C’è qualcosa di insopportabile nel rito civile del 27 gennaio quando diventa un automatismo, una liturgia stanca, un palcoscenico dove gli stessi che per 364 giorni tollerano, giustificano o strizzano l’occhio all’odio antiebraico improvvisamente si mettono la kippah dell’anima e versano lacrime a comando. Lacrime sicure, comode, a bassissimo rischio morale. Perché piangere gli ebrei morti è facile, non contraddice nulla, non costa nulla. Mentre sono gli ebrei vivi un problema.
In questo teatrino dell’ipocrisia, la scelta di Simone Caffaz ha il valore raro e prezioso della coerenza. Caffaz è un consigliere comunale a Carrara, fa politica lì, sul territorio, senza le protezioni del grande palcoscenico nazionale, e proprio da lì ha deciso di dire una cosa semplice, quasi brutale nella sua linearità: a questa sceneggiata io non partecipo. Non perché la Memoria non conti, ma proprio perché conta troppo per essere ridotta a foglia di fico da chi, nel resto dell’anno, non muove un dito contro l’antisemitismo quando si manifesta in forme nuove, rispettabili, travestite da militanza, da cause alte, da indignazione selettiva.
Il punto non è “disertare” il Giorno della Memoria. Il punto è smascherare l’uso tossico che se ne fa. Perché se il 27 gennaio diventa l’alibi perfetto per lavarsi la coscienza, per dire “noi c’eravamo” e poi tornare, il 28, a frequentare ambienti, slogan e compagnie che l’odio lo coltivano e lo normalizzano, allora sì: quel giorno smette di essere Memoria e diventa una caricatura.
Caffaz non ha fatto un gesto comodo.

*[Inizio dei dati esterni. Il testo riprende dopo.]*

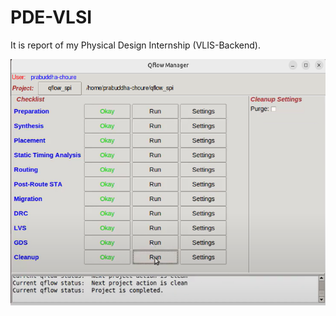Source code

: # PDE-VLSI
It is report of my Physical Design Internship (VLIS-Backend).

![image alt](https://github.com/Prabuddha-c/PDE-VLSI/blob/main/Screenshot%20(107).png?raw=true)
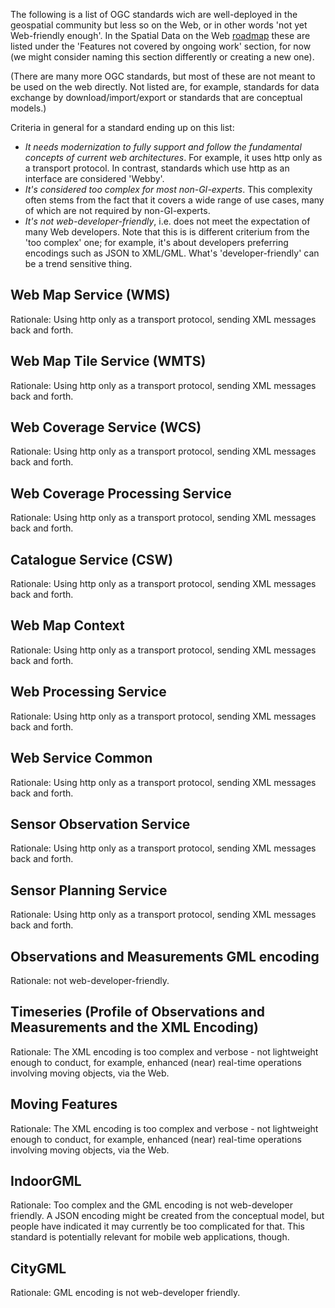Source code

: The following is a list of OGC standards wich are well-deployed in the geospatial community but less so on the Web, or in other words 'not yet Web-friendly enough'. In the Spatial Data on the Web [roadmap][2] these are listed under the 'Features not covered by ongoing work' section, for now (we might consider naming this section differently or creating a new one). 

(There are many more OGC standards, but most of these are not meant to be used on the web directly. Not listed are, for example, standards for data exchange by download/import/export or standards that are conceptual models.)  

Criteria in general for a standard ending up on this list: 
- *It needs modernization to fully support and follow the fundamental concepts of current web architectures*. For example, it uses http only as a transport protocol. In contrast, standards which use http as an interface are considered 'Webby'.
- *It's considered too complex for most non-GI-experts*. This complexity often stems from the fact that it covers a wide range of use cases, many of which are not required by non-GI-experts. 
- *It's not web-developer-friendly*, i.e. does not meet the expectation of many Web developers. Note that this is is different criterium from the 'too complex' one; for example, it's about developers preferring encodings such as JSON to XML/GML. What's 'developer-friendly' can be a trend sensitive thing.

## Web Map Service (WMS)
Rationale: Using http only as a transport protocol, sending XML messages back and forth.

## Web Map Tile Service (WMTS)
Rationale: Using http only as a transport protocol, sending XML messages back and forth.

## Web Coverage Service (WCS)
Rationale: Using http only as a transport protocol, sending XML messages back and forth.

## Web Coverage Processing Service
Rationale: Using http only as a transport protocol, sending XML messages back and forth.

## Catalogue Service (CSW)
Rationale: Using http only as a transport protocol, sending XML messages back and forth.  

## Web Map Context
Rationale: Using http only as a transport protocol, sending XML messages back and forth.

## Web Processing Service
Rationale: Using http only as a transport protocol, sending XML messages back and forth.

## Web Service Common
Rationale: Using http only as a transport protocol, sending XML messages back and forth.

## Sensor Observation Service
Rationale: Using http only as a transport protocol, sending XML messages back and forth.

## Sensor Planning Service
Rationale: Using http only as a transport protocol, sending XML messages back and forth.

## Observations and Measurements GML encoding
Rationale: not web-developer-friendly. 

## Timeseries (Profile of Observations and Measurements and the XML Encoding)
Rationale: The XML encoding is too complex and verbose - not lightweight enough to conduct, for example, enhanced (near) real-time operations involving moving objects, via the Web.

## Moving Features
Rationale: The XML encoding is too complex and verbose - not lightweight enough to conduct, for example, enhanced (near) real-time operations involving moving objects, via the Web.

## IndoorGML
Rationale: Too complex and the GML encoding is not web-developer friendly. A JSON encoding might be created from the conceptual model, but people have indicated it may currently be too complicated for that. This standard is potentially relevant for mobile web applications, though.

## CityGML
Rationale: GML encoding is not web-developer friendly.
  
[1]: https://www.w3.org/TR/webarch/
[2]: https://w3c.github.io/web-roadmaps/sdw/
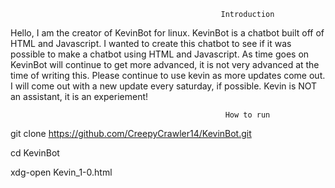                                                    Introduction

Hello, I am the creator of KevinBot for linux.
KevinBot is a chatbot built off of HTML and Javascript.
I wanted to create this chatbot to see if it was possible to make a chatbot using HTML and Javascript.
As time goes on KevinBot will continue to get more advanced, it is not very advanced at the time of writing this.
Please continue to use kevin as more updates come out. 
I will come out with a new update every saturday, if possible.
Kevin is NOT an assistant, it is an experiement!

                                                    How to run

git clone https://github.com/CreepyCrawler14/KevinBot.git

cd KevinBot

xdg-open Kevin_1-0.html
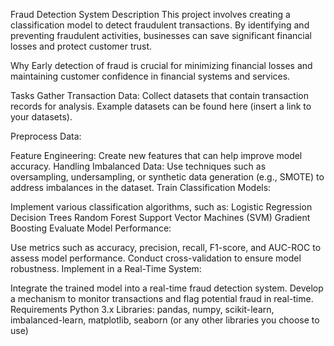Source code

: Fraud Detection System
Description
This project involves creating a classification model to detect fraudulent transactions. By identifying and preventing fraudulent activities, businesses can save significant financial losses and protect customer trust.

Why
Early detection of fraud is crucial for minimizing financial losses and maintaining customer confidence in financial systems and services.

Tasks
Gather Transaction Data: Collect datasets that contain transaction records for analysis. Example datasets can be found here (insert a link to your datasets).

Preprocess Data:

Feature Engineering: Create new features that can help improve model accuracy.
Handling Imbalanced Data: Use techniques such as oversampling, undersampling, or synthetic data generation (e.g., SMOTE) to address imbalances in the dataset.
Train Classification Models:

Implement various classification algorithms, such as:
Logistic Regression
Decision Trees
Random Forest
Support Vector Machines (SVM)
Gradient Boosting
Evaluate Model Performance:

Use metrics such as accuracy, precision, recall, F1-score, and AUC-ROC to assess model performance.
Conduct cross-validation to ensure model robustness.
Implement in a Real-Time System:

Integrate the trained model into a real-time fraud detection system.
Develop a mechanism to monitor transactions and flag potential fraud in real-time.
Requirements
Python 3.x
Libraries: pandas, numpy, scikit-learn, imbalanced-learn, matplotlib, seaborn (or any other libraries you choose to use)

Non ha scelto la posizione che fa battere le mani. Ha scelto quella che disturba, che mette a disagio, che rompe il meccanismo. Ha ricordato, implicitamente ma con forza, che la Memoria non è un evento, non è una cerimonia, non è una corona di fiori. È una linea di condotta. È ciò che fai quando l’antisemitismo non è storico ma attuale, non è esplicito ma mimetizzato, non arriva con gli stivali ma con le parole giuste.
C’è chi dirà che così si divide, che così si polemizza, che “non è il giorno”. È la solita scusa. In realtà è proprio questo il giorno giusto per dire che le lacrime, se non sono accompagnate da una coerenza quotidiana, non valgono nulla. Anzi, offendono.
Chapeau, davvero. Perché in tempi di solidarietà a scadenza, di commozione a uso e consumo, di memoria ridotta a merchandising morale, scegliere di non salire sul palco, da Carrara e senza rete, è un atto politico e civile. E, paradossalmente, è uno dei modi più seri di prendere sul serio la Memoria.